Picketing Reach journalists at Canary Wharf

Journalists at Reach plc’s newspapers and websites are striking today (Wednesday 31 August) after talks to resolve the dispute over pay broke down over the bank holiday.

More than 1,150 journalists will take part in major walkouts across the company’s titles including The Mirror, Express, the Manchester Evening News, Liverpool Echo and the publisher’s various regional Live websites.

Michelle Stanistreet, NUJ general secretary, said: “We accepted the company’s invitation to talks brokered by ACAS, but ultimately, the lack of willingness on the part of Reach chief executive Jim Mullen to budge an inch meant the negotiations were doomed to failure. This is a business with cash in the bank, a business that is happy to spend £7million on lavish pay packages for its top two executives, a business that is about to hand over a further £4million to shareholders.

“Yet is also a business that believes its hard-working journalists deserve a whopping real-terms pay cut, and refuses to come to an agreement on pay that will ensure our members can keep themselves and their families afloat this winter. It’s shameful that a media company that positions itself as a voice for communities around the UK and Ireland, with many titles that claim to be an ally of working people, would choose to treat its own staff so shabbily.”

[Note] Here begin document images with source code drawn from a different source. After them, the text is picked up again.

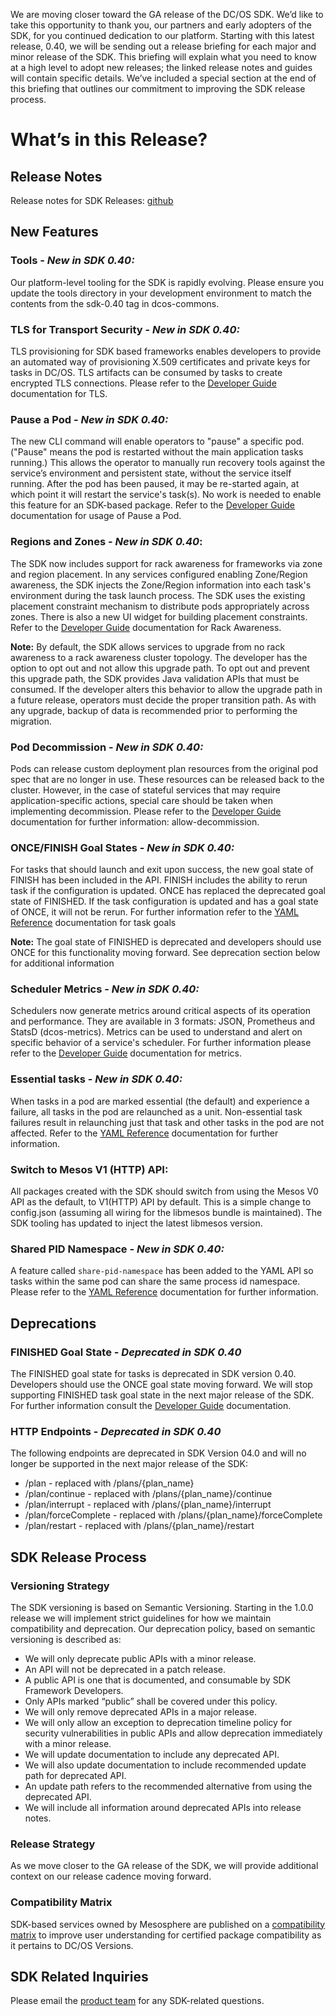 <!-- ---
layout: layout.pug
navigationTitle:  0.40.x Releaase Briefing
title: DC/OS SDK - 0.40.x Release Briefing
menuWeight: 0
excerpt:
--- -->

We are moving closer toward the GA release of the DC/OS SDK.  We’d like to take this opportunity to thank you, our partners and early adopters of the SDK, for you continued dedication to our platform.  Starting with this latest release, 0.40, we will be sending out a release briefing for each major and minor release of the SDK.  This briefing will explain what you need to know at a high level to adopt new releases; the linked release notes and guides will contain specific details.  We’ve included a special section at the end of this briefing that outlines our commitment to improving the SDK release process.

# What’s in this Release?
## Release Notes
Release notes for SDK Releases: [github](https://github.com/mesosphere/dcos-commons/releases)

## New Features

### Tools - _New in SDK 0.40:_
Our platform-level tooling for the SDK is rapidly evolving.  Please ensure you update the tools directory in your development environment to match the contents from the sdk-0.40 tag in dcos-commons.

### TLS for Transport Security - _New in SDK 0.40:_
TLS provisioning for SDK based frameworks enables developers to provide an automated way of provisioning X.509 certificates and private keys for tasks in DC/OS. TLS artifacts can be consumed by tasks to create encrypted TLS connections.  Please refer to the [Developer Guide](https://mesosphere.github.io/dcos-commons/developer-guide/) documentation for TLS.

### Pause a Pod - _New in SDK 0.40:_
The new CLI command will enable operators to "pause" a specific pod.   ("Pause" means the pod is restarted without the main application tasks running.)  This allows the operator to manually run recovery tools against the service’s environment and persistent state, without the service itself running. After the pod has been paused, it may be re-started again, at which point it will restart the service's task(s).  No work is needed to enable this feature for an SDK-based package.  Refer to the [Developer Guide](https://mesosphere.github.io/dcos-commons/developer-guide/) documentation for usage of Pause a Pod.

### Regions and Zones - _New in SDK 0.40_:
The SDK now includes support for rack awareness for frameworks via zone and region placement.  In any services configured enabling Zone/Region awareness, the SDK injects the Zone/Region information into each task's environment during the task launch process. The SDK uses the existing placement constraint mechanism to distribute pods appropriately across zones. There is also a new UI widget for building placement constraints. Refer to the [Developer Guide](https://mesosphere.github.io/dcos-commons/developer-guide/) documentation for Rack Awareness.

**Note:**  By default, the SDK allows services to upgrade from no rack awareness to a rack awareness cluster topology.  The developer has the option to opt out and not allow this upgrade path.  To opt out and prevent this upgrade path, the SDK provides Java validation APIs that must be consumed.   If the developer alters this behavior to allow the upgrade path in a future release, operators must decide the proper transition path.  As with any upgrade, backup of data is recommended prior to performing the migration.

### Pod Decommission - _New in SDK 0.40:_
Pods can release custom deployment plan resources from the original pod spec that are no longer in use.   These resources can be released back to the cluster. However, in the case of stateful services that may require application-specific actions, special care should be taken when implementing decommission.  Please refer to the [Developer Guide](https://mesosphere.github.io/dcos-commons/developer-guide/) documentation for further information: allow-decommission.

### ONCE/FINISH Goal States - _New in SDK 0.40:_
For tasks that should launch and exit upon success, the new goal state of FINISH has been included in the API.   FINISH includes the ability to rerun task if the configuration is updated.  ONCE has replaced the deprecated goal state of FINISHED.   If the task configuration is updated and has a goal state of ONCE, it will not be rerun.  For further information refer to the [YAML Reference](https://mesosphere.github.io/dcos-commons/yaml-reference/) documentation for task goals

**Note:** The goal state of FINISHED is deprecated and developers should use ONCE for this functionality moving forward.  See deprecation section below for additional information

### Scheduler Metrics - _New in SDK 0.40:_
Schedulers now generate metrics around critical aspects of its operation and performance.  They are available in 3 formats:  JSON, Prometheus and StatsD (dcos-metrics).  Metrics can be used to understand and alert on specific behavior of a service's scheduler.  For further information please refer to the [Developer Guide](https://mesosphere.github.io/dcos-commons/developer-guide/) documentation for metrics.

### Essential tasks - _New in SDK 0.40:_
When tasks in a pod are marked essential (the default) and experience a failure, all tasks in the pod are relaunched as a unit.  Non-essential task failures result in relaunching just that task and other tasks in the pod are not affected.  Refer to the [YAML Reference](https://mesosphere.github.io/dcos-commons/yaml-reference/) documentation for further information.

### Switch to Mesos V1 (HTTP) API:
All packages created with the SDK should switch from using the Mesos V0 API as the default, to V1(HTTP) API by default.  This is a simple change to config.json (assuming all wiring for the libmesos bundle is maintained). The SDK tooling has updated to inject the latest libmesos version.

### Shared PID Namespace - _New in SDK 0.40:_
A feature called `share-pid-namespace` has been added to the YAML API so tasks within the same pod can share the same process id namespace.  Please refer to the [YAML Reference](https://mesosphere.github.io/dcos-commons/yaml-reference/) documentation for further information.

## Deprecations

### FINISHED Goal State - _Deprecated in SDK 0.40_
The FINISHED goal state for tasks is deprecated in SDK version 0.40.  Developers should use the ONCE goal state moving forward. We will stop supporting FINISHED task goal state in the next major release of the SDK. For further information consult the [Developer Guide](https://mesosphere.github.io/dcos-commons/developer-guide/) documentation.

### HTTP Endpoints - _Deprecated in SDK 0.40_
The following endpoints are deprecated in SDK Version 04.0 and will no longer be supported in the next major release of the SDK:
* /plan  -  replaced with /plans/{plan_name}
* /plan/continue - replaced with /plans/{plan_name}/continue
* /plan/interrupt - replaced with /plans/{plan_name}/interrupt
* /plan/forceComplete - replaced with /plans/{plan_name}/forceComplete
* /plan/restart - replaced with /plans/{plan_name}/restart

## SDK Release Process
### Versioning Strategy
The SDK versioning is based on Semantic Versioning.  Starting in the 1.0.0 release we will implement strict guidelines for how we maintain compatibility and deprecation.    Our deprecation policy, based on semantic versioning is described as:
* We will only deprecate public APIs with a minor release.
* An API will not be deprecated in a patch release.
* A public API is one that is documented, and consumable by SDK Framework Developers.
* Only APIs marked “public” shall be covered under this policy.
* We will only remove deprecated APIs in a major release.
* We will only allow an exception to deprecation timeline policy for security vulnerabilities in public APIs and allow deprecation immediately with a minor release.
* We will update documentation to include any deprecated API.
* We will also update documentation to include recommended update path for deprecated API.
* An update path refers to the recommended alternative from using the deprecated API.
* We will include all information around deprecated APIs into release notes.

### Release Strategy
As we move closer to the GA release of the SDK, we will provide additional context on our release cadence moving forward.

### Compatibility Matrix
SDK-based services owned by Mesosphere are published on a [compatibility matrix](https://docs.mesosphere.com//version-policy/#certified-package-designations) to improve user understanding for certified package compatibility as it pertains to DC/OS Versions.

## SDK Related Inquiries
Please email the [product team](mailto:ask-product@mesosphere.io) for any SDK-related questions.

A striking member said: “For years now, journalists have been vastly underpaid, especially when considering the qualifications and skills we need, the pressure and abuse we face and the vital service we provide to inform, entertain and hold the powerful to account. To know our bosses are lining their pockets with millions and paying shareholders a rise bigger than the insulting 3 per cent they’ve offered us at a time when inflation is projected to soar to 18 per cent is completely demoralising.

“Without the work of journalists at Reach in recent months, they’d have been no Partygate scandal broken, no agenda-leading journalism on climate change and no light in the darkness provided by our local newspapers in cities such as Liverpool this week hit by tragedy. It is time to reflect our service in our pay packets, not just in weekly emails with empty words.”

Following two days of negotiations over the bank holiday weekend, brokered by ACAS the arbitration service, talks between the NUJ and Reach broke down with no deal. NUJ reps unanimously passed a vote of no confidence in the chief executive, Jim Mullen, added an extra strike day to their planned industrial action and extended the work to rule, as the talks failed to resolve the dispute.

A further three days of strike action will take place during the week of TUC Congress in September.

NUJ picket lines will be in place nationwide and in Dublin, including at Reach’s key Northern locations in Newcastle, Liverpool, Manchester/Oldham and Hull.

The publisher responded in a statement this morning: “We greatly value our journalists and are disappointed that, despite our best efforts during a long negotiation process and successful agreements with Unite and the BAJ, we have been unable to reach an agreement with the NUJ. Whilst this is not the outcome we would have wished for, 2022 continues to be extremely challenging for the whole publishing sector with reduced demand for advertising and energy inflation driving the cost of newsprint to record levels. 

“We therefore remain focused on protecting the interests of all our colleagues and stakeholders, ensuring the group has a sustainable future in the face of an uncertain economic climate. We continue to be open to further talks at any time to resolve this dispute and move forward.”